From the records below, please repeat exactly the line that has "One problem with", the line that has "when it's functionally the same.", and every line between them, and nothing else.

● ● ● ● ●

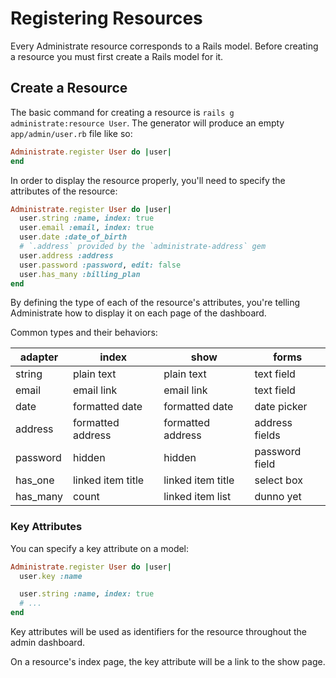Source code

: # Registering Resources

Every Administrate resource corresponds to a Rails model.
Before creating a resource you must first create a Rails model for it.

## Create a Resource

The basic command for creating a resource is
`rails g administrate:resource User`.
The generator will produce an empty `app/admin/user.rb` file like so:

```ruby
Administrate.register User do |user|
end
```

In order to display the resource properly,
you'll need to specify the attributes of the resource:

```ruby
Administrate.register User do |user|
  user.string :name, index: true
  user.email :email, index: true
  user.date :date_of_birth
  # `.address` provided by the `administrate-address` gem
  user.address :address
  user.password :password, edit: false
  user.has_many :billing_plan
end
```

By defining the type of each of the resource's attributes,
you're telling Administrate how to display it on each page of the dashboard.

Common types and their behaviors:

| adapter  | index             | show              | forms          |
| -------- | ----------------- | ----------------- | -------------- |
| string   | plain text        | plain text        | text field     |
| email    | email link        | email link        | text field     |
| date     | formatted date    | formatted date    | date picker    |
| address  | formatted address | formatted address | address fields |
| password | hidden            | hidden            | password field |
| has_one  | linked item title | linked item title | select box     |
| has_many | count             | linked item list  | dunno yet      |

### Key Attributes

You can specify a key attribute on a model:

```ruby
Administrate.register User do |user|
  user.key :name

  user.string :name, index: true
  # ...
end
```

Key attributes will be used as identifiers for the resource
throughout the admin dashboard.

On a resource's index page,
the key attribute will be a link to the show page.
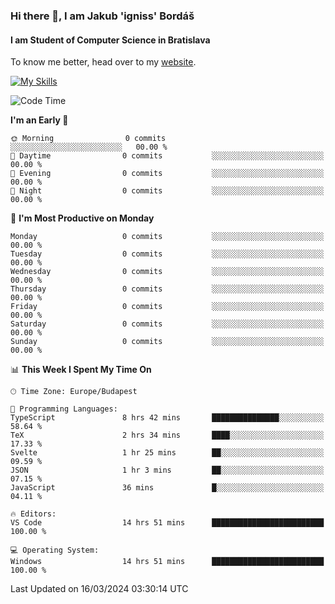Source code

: ### Hi there 👋, I am Jakub 'igniss' Bordáš

#### I am Student of Computer Science in Bratislava
To know me better, head over to my [website](https://bordas.sk).

[![My Skills](https://skillicons.dev/icons?i=js,html,css,figma,svelte,java,kotlin,python,postgresql,typescript,nest,nodejs)](https://bordas.sk)


<!--START_SECTION:waka-->
![Code Time](http://img.shields.io/badge/Code%20Time-1%2C432%20hrs%2030%20mins-blue)

**I'm an Early 🐤** 

```text
🌞 Morning                0 commits           ░░░░░░░░░░░░░░░░░░░░░░░░░   00.00 % 
🌆 Daytime                0 commits           ░░░░░░░░░░░░░░░░░░░░░░░░░   00.00 % 
🌃 Evening                0 commits           ░░░░░░░░░░░░░░░░░░░░░░░░░   00.00 % 
🌙 Night                  0 commits           ░░░░░░░░░░░░░░░░░░░░░░░░░   00.00 % 
```
📅 **I'm Most Productive on Monday** 

```text
Monday                   0 commits           ░░░░░░░░░░░░░░░░░░░░░░░░░   00.00 % 
Tuesday                  0 commits           ░░░░░░░░░░░░░░░░░░░░░░░░░   00.00 % 
Wednesday                0 commits           ░░░░░░░░░░░░░░░░░░░░░░░░░   00.00 % 
Thursday                 0 commits           ░░░░░░░░░░░░░░░░░░░░░░░░░   00.00 % 
Friday                   0 commits           ░░░░░░░░░░░░░░░░░░░░░░░░░   00.00 % 
Saturday                 0 commits           ░░░░░░░░░░░░░░░░░░░░░░░░░   00.00 % 
Sunday                   0 commits           ░░░░░░░░░░░░░░░░░░░░░░░░░   00.00 % 
```


📊 **This Week I Spent My Time On** 

```text
🕑︎ Time Zone: Europe/Budapest

💬 Programming Languages: 
TypeScript               8 hrs 42 mins       ███████████████░░░░░░░░░░   58.64 % 
TeX                      2 hrs 34 mins       ████░░░░░░░░░░░░░░░░░░░░░   17.33 % 
Svelte                   1 hr 25 mins        ██░░░░░░░░░░░░░░░░░░░░░░░   09.59 % 
JSON                     1 hr 3 mins         ██░░░░░░░░░░░░░░░░░░░░░░░   07.15 % 
JavaScript               36 mins             █░░░░░░░░░░░░░░░░░░░░░░░░   04.11 % 

🔥 Editors: 
VS Code                  14 hrs 51 mins      █████████████████████████   100.00 % 

💻 Operating System: 
Windows                  14 hrs 51 mins      █████████████████████████   100.00 % 
```


 Last Updated on 16/03/2024 03:30:14 UTC
<!--END_SECTION:waka-->
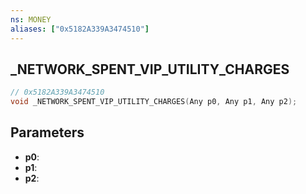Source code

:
 ```yaml
---
ns: MONEY
aliases: ["0x5182A339A3474510"]
---
```

## _NETWORK_SPENT_VIP_UTILITY_CHARGES

```c
// 0x5182A339A3474510
void _NETWORK_SPENT_VIP_UTILITY_CHARGES(Any p0, Any p1, Any p2);
```


## Parameters
* **p0**: 
* **p1**: 
* **p2**: 

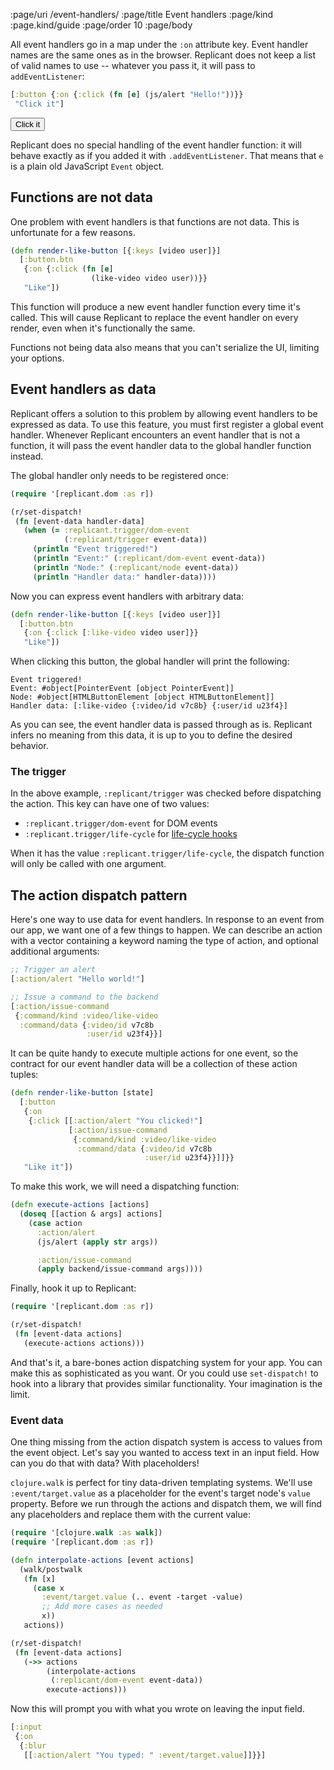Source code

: :page/uri /event-handlers/
:page/title Event handlers
:page/kind :page.kind/guide
:page/order 10
:page/body

All event handlers go in a map under the `:on` attribute key. Event handler
names are the same ones as in the browser. Replicant does not keep a list of
valid names to use -- whatever you pass it, it will pass to `addEventListener`:

```clj
[:button {:on {:click (fn [e] (js/alert "Hello!"))}}
 "Click it"]
```

<button on-click="alert('Hello!')">Click it</button>

Replicant does no special handling of the event handler function: it will behave
exactly as if you added it with `.addEventListener`. That means that `e` is a
plain old JavaScript `Event` object.

## Functions are not data

One problem with event handlers is that functions are not data. This is
unfortunate for a few reasons.

```clj
(defn render-like-button [{:keys [video user]}]
  [:button.btn
   {:on {:click (fn [e]
                  (like-video video user))}}
   "Like"])
```

This function will produce a new event handler function every time it's called.
This will cause Replicant to replace the event handler on every render, even
when it's functionally the same.

Functions not being data also means that you can't serialize the UI, limiting
your options.

<a id="data"></a>
## Event handlers as data

Replicant offers a solution to this problem by allowing event handlers to be
expressed as data. To use this feature, you must first register a global event
handler. Whenever Replicant encounters an event handler that is not a function,
it will pass the event handler data to the global handler function instead.

The global handler only needs to be registered once:

```clj
(require '[replicant.dom :as r])

(r/set-dispatch!
 (fn [event-data handler-data]
   (when (= :replicant.trigger/dom-event
            (:replicant/trigger event-data))
     (println "Event triggered!")
     (println "Event:" (:replicant/dom-event event-data))
     (println "Node:" (:replicant/node event-data))
     (println "Handler data:" handler-data))))
```

Now you can express event handlers with arbitrary data:

```clj
(defn render-like-button [{:keys [video user]}]
  [:button.btn
   {:on {:click [:like-video video user]}}
   "Like"])
```

When clicking this button, the global handler will print the following:

```
Event triggered!
Event: #object[PointerEvent [object PointerEvent]]
Node: #object[HTMLButtonElement [object HTMLButtonElement]]
Handler data: [:like-video {:video/id v7c8b} {:user/id u23f4}]
```

As you can see, the event handler data is passed through as is. Replicant infers
no meaning from this data, it is up to you to define the desired behavior.

### The trigger

In the above example, `:replicant/trigger` was checked before dispatching the
action. This key can have one of two values:

- `:replicant.trigger/dom-event` for DOM events
- `:replicant.trigger/life-cycle` for [life-cycle hooks](/life-cycle/)

When it has the value `:replicant.trigger/life-cycle`, the dispatch function
will only be called with one argument.

<a id="action-dispatch"></a>
## The action dispatch pattern

Here's one way to use data for event handlers. In response to an event from our
app, we want one of a few things to happen. We can describe an action with a
vector containing a keyword naming the type of action, and optional additional
arguments:

```clj
;; Trigger an alert
[:action/alert "Hello world!"]

;; Issue a command to the backend
[:action/issue-command
 {:command/kind :video/like-video
  :command/data {:video/id v7c8b
                 :user/id u23f4}}]
```

It can be quite handy to execute multiple actions for one event, so the contract
for our event handler data will be a collection of these action tuples:

```clj
(defn render-like-button [state]
  [:button
   {:on
    {:click [[:action/alert "You clicked!"]
             [:action/issue-command
              {:command/kind :video/like-video
               :command/data {:video/id v7c8b
                              :user/id u23f4}}]]}}
   "Like it"])
```

To make this work, we will need a dispatching function:

```clj
(defn execute-actions [actions]
  (doseq [[action & args] actions]
    (case action
      :action/alert
      (js/alert (apply str args))

      :action/issue-command
      (apply backend/issue-command args))))
```

Finally, hook it up to Replicant:

```clj
(require '[replicant.dom :as r])

(r/set-dispatch!
 (fn [event-data actions]
   (execute-actions actions)))
```

And that's it, a bare-bones action dispatching system for your app. You can make
this as sophisticated as you want. Or you could use `set-dispatch!` to hook into
a library that provides similar functionality. Your imagination is the limit.

### Event data

One thing missing from the action dispatch system is access to values from the
event object. Let's say you wanted to access text in an input field. How can you
do that with data? With placeholders!

`clojure.walk` is perfect for tiny data-driven templating systems. We'll use
`:event/target.value` as a placeholder for the event's target node's `value`
property. Before we run through the actions and dispatch them, we will find any
placeholders and replace them with the current value:

```clj
(require '[clojure.walk :as walk])
(require '[replicant.dom :as r])

(defn interpolate-actions [event actions]
  (walk/postwalk
   (fn [x]
     (case x
       :event/target.value (.. event -target -value)
       ;; Add more cases as needed
       x))
   actions))

(r/set-dispatch!
 (fn [event-data actions]
   (->> actions
        (interpolate-actions
         (:replicant/dom-event event-data))
        execute-actions)))
```

Now this will prompt you with what you wrote on leaving the input field.

```clj
[:input
 {:on
  {:blur
   [[:action/alert "You typed: " :event/target.value]]}}]
```
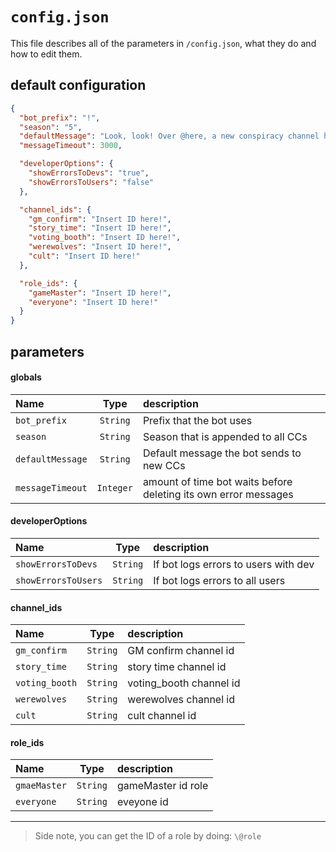# `config.json`
This file describes all of the parameters in `/config.json`, what they do and how to edit them.

## default configuration
```JSON
{
  "bot_prefix": "!",
  "season": "5",
  "defaultMessage": "Look, look! Over @here, a new conspiracy channel has been created! The creator, has brought you together! Maybe he has something to say... If you need help managing your conspiracy channel, type ~help c for help.",
  "messageTimeout": 3000,

  "developerOptions": {
    "showErrorsToDevs": "true",
    "showErrorsToUsers": "false"
  },

  "channel_ids": {
    "gm_confirm": "Insert ID here!",
    "story_time": "Insert ID here!",
    "voting_booth": "Insert ID here!",
    "werewolves": "Insert ID here!",
    "cult": "Insert ID here!"
  },

  "role_ids": {
    "gameMaster": "Insert ID here!",
    "everyone": "Insert ID here!"
  }
}

```
## parameters

#### globals
| Name             |   Type    | description                                                     |
|:-----------------|:---------:|:----------------------------------------------------------------|
| `bot_prefix`     | `String`  | Prefix that the bot uses                                        |
| `season`         | `String`  | Season that is appended to all CCs                              |
| `defaultMessage` | `String`  | Default message the bot sends to new CCs                        |
| `messageTimeout` | `Integer` | amount of time bot waits before deleting its own error messages |

 #### developerOptions
| Name                |   Type   | description                          |
|:--------------------|:--------:|:-------------------------------------|
| `showErrorsToDevs`  | `String` | If bot logs errors to users with dev |
| `showErrorsToUsers` | `String` | If bot logs errors to all users      |

#### channel_ids
| Name           |   Type   | description             |
|:---------------|:--------:|:------------------------|
| `gm_confirm`   | `String` | GM confirm channel id   |
| `story_time`   | `String` | story time channel id   |
| `voting_booth` | `String` | voting_booth channel id |
| `werewolves`   | `String` | werewolves channel id   |
| `cult`         | `String` | cult channel id         |

#### role_ids
| Name         |   Type   | description        |
|:-------------|:--------:|:-------------------|
| `gmaeMaster` | `String` | gameMaster id role |
| `everyone`   | `String` | eveyone id         |

----
> Side note, you can get the ID of a role by doing: `\@role`
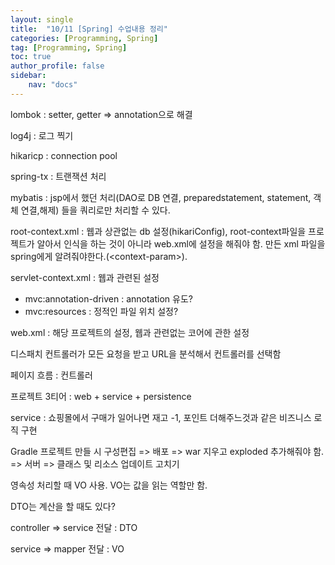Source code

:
 ```yaml
---
layout: single
title:  "10/11 [Spring] 수업내용 정리"
categories: [Programming, Spring]
tag: [Programming, Spring]
toc: true
author_profile: false
sidebar:
    nav: "docs"
---
```


 lombok : setter, getter => annotation으로 해결

log4j : 로그 찍기

hikaricp : connection pool

spring-tx : 트랜잭션 처리

mybatis : jsp에서 했던 처리(DAO로 DB 연결, preparedstatement, statement, 객체 연결,해제) 들을 쿼리로만 처리할 수 있다.

root-context.xml : 웹과 상관없는 db 설정(hikariConfig), root-context파일을 프로젝트가 알아서 인식을 하는 것이 아니라 web.xml에 설정을 해줘야 함. 만든 xml 파일을 spring에게 알려줘야한다.(\<context-param\>).

servlet-context.xml : 웹과 관련된 설정

* mvc:annotation-driven : annotation 유도?
* mvc:resources : 정적인 파일 위치 설정?

web.xml : 해당 프로젝트의 설정, 웹과 관련없는 코어에 관한 설정

디스패치 컨트롤러가 모든 요청을 받고 URL을 분석해서 컨트롤러를 선택함



페이지 흐름 : 컨트롤러

프로젝트 3티어 : web + service + persistence

service : 쇼핑몰에서 구매가 일어나면 재고 -1, 포인트 더해주느것과 같은 비즈니스 로직 구현



Gradle 프로젝트 만들 시 구성편집 => 배포 => war 지우고 exploded 추가해줘야 함. => 서버 => 클래스 및 리소스 업데이트 고치기



영속성 처리할 때 VO 사용. VO는 값을 읽는 역할만 함.

DTO는 계산을 할 때도 있다?

controller => service 전달 : DTO

service => mapper 전달 : VO

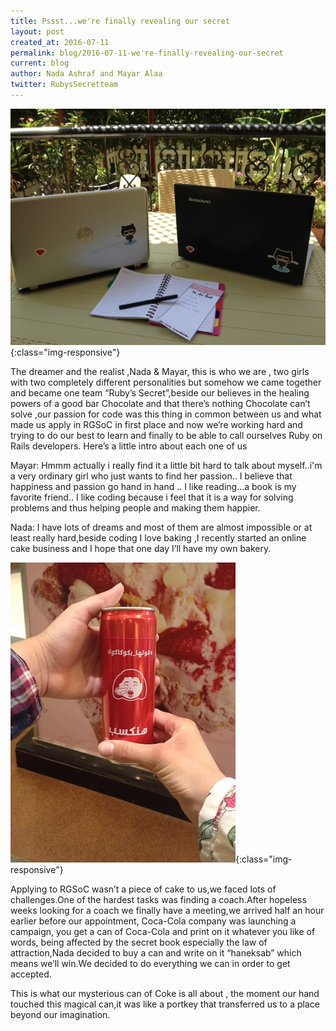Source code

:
 ```yaml
---
title: Pssst...we're finally revealing our secret
layout: post
created_at: 2016-07-11
permalink: blog/2016-07-11-we're-finally-revealing-our-secret
current: blog
author: Nada Ashraf and Mayar Alaa
twitter: RubysSecretteam
---
```


![Ruby's Secret Team](/img/blog/2016/us.jpg){:class="img-responsive"}

The dreamer and the realist ,Nada & Mayar, this is who we are , two girls with two completely different personalities but somehow we came together and became one team “Ruby’s Secret”,beside our believes in the healing powers of a good bar Chocolate and that there’s nothing Chocolate can’t solve ,our passion for code was this thing in common between us and what made us apply in RGSoC in first place and now we’re working hard and trying to do our best to learn and finally to be able to call ourselves Ruby on Rails developers.
Here’s a little intro about each one of us

Mayar: Hmmm actually i really find it a little bit hard to talk about myself..i'm a very ordinary girl  who just wants to find her passion.. I believe that happiness and passion go hand in hand .. I like reading...a book is my favorite friend.. I like coding because i feel that it is a way for solving problems and thus  helping people and making them happier.

Nada: I have lots of dreams and most of them are almost impossible or at least really hard,beside coding I love baking ,I recently started an online cake business and I hope that one day I’ll have my own bakery.


![Our mysterious can of coke](/img/blog/2016/canofcoke.jpg){:class="img-responsive"}

Applying to RGSoC wasn’t a piece of cake to us,we faced lots of challenges.One of the hardest tasks was finding a coach.After hopeless weeks looking for a coach we finally have a meeting,we arrived half an hour earlier before our appointment, Coca-Cola company was launching a campaign, you get a can of Coca-Cola and print on it whatever you like of words, being affected by the secret book especially the law of attraction,Nada decided to buy a can and write on it “haneksab” which means we’ll win.We decided to do everything we can in order to get accepted.

This is what our mysterious can of Coke is all about , the moment our hand touched this magical can,it was like a portkey that transferred us to a place beyond our imagination.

● ● ● ● ●

▶ [OUTPUT FOR THIS EXERCISE]:
One problem with event handlers is that functions are not data. This is
unfortunate for a few reasons.

```clj
(defn render-like-button [{:keys [video user]}]
  [:button.btn
   {:on {:click (fn [e]
                  (like-video video user))}}
   "Like"])
```

This function will produce a new event handler function every time it's called.
This will cause Replicant to replace the event handler on every render, even
when it's functionally the same.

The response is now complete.